A propos «аристократия»: незадолго до того, как я покинул штаб-квартиру Пятой армии, там состоялся в высшей степени знаменитый визит: там был Уинстон Черчилль, я имел честь по этому случаю стоять в почетном карауле. Для меня это и в самом деле было честью. Ты же знаешь, как я восхищаюсь этим человеком: величайший оратор нашей эпохи, фигура сильной человечности и внушительного масштаба, не без гениальности. Его физическим масштабом, впрочем, я был разочарован: он производил впечатление прямо-таки маленького и приземистого, когда со своей неизменной длинной сигарой и алкогольно раскрасневшимся бульдожьим лицом вместе с нашим петухом, добрым генералом Кларком, обходил строй.
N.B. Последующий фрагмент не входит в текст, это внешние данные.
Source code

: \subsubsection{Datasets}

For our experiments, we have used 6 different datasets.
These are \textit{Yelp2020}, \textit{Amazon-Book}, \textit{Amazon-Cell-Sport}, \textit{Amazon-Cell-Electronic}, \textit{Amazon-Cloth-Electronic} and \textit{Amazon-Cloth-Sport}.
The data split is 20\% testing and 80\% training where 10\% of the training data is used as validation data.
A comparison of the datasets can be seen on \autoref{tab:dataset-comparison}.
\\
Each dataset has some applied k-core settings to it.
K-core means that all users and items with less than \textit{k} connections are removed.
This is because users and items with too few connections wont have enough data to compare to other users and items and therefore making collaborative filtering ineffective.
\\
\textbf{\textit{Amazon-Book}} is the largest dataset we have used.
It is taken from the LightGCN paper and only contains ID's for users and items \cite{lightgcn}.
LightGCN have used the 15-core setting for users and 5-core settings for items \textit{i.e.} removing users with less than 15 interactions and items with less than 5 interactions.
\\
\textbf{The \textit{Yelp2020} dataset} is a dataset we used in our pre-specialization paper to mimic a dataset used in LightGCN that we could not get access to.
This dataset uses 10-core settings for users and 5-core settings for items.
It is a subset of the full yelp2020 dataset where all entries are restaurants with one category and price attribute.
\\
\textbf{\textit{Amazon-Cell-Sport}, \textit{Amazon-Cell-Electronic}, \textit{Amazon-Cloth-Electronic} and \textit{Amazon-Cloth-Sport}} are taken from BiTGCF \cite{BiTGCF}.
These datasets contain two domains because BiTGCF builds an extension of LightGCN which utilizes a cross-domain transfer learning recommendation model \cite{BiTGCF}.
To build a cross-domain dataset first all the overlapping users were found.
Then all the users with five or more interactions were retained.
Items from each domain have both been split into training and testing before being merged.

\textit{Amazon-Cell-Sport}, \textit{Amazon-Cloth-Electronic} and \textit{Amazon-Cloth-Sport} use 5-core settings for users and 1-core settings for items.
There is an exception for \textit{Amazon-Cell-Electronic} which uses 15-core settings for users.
Но все же было трогательно видеть его так близко, кивающего и бормочущего, немного также всхрапывающего в утомительно-гордом вышагивании, правая рука с двумя растопыренными пальцами поднята в знаке победы. Да, своей победы, теперь она скоро придет! Но потом!.. Он, пожалуй, не является вождем мирного времени. Хорошо, что у нас есть Рузвельт!
Сможет ли это устроить один Рузвельт? Порой у меня скверно на душе. По совести, бывают моменты, когда мысль о близком конце войны наполняет меня страхом… Но это лихорадка. Не надо бы мне писать так долго. Кончаю!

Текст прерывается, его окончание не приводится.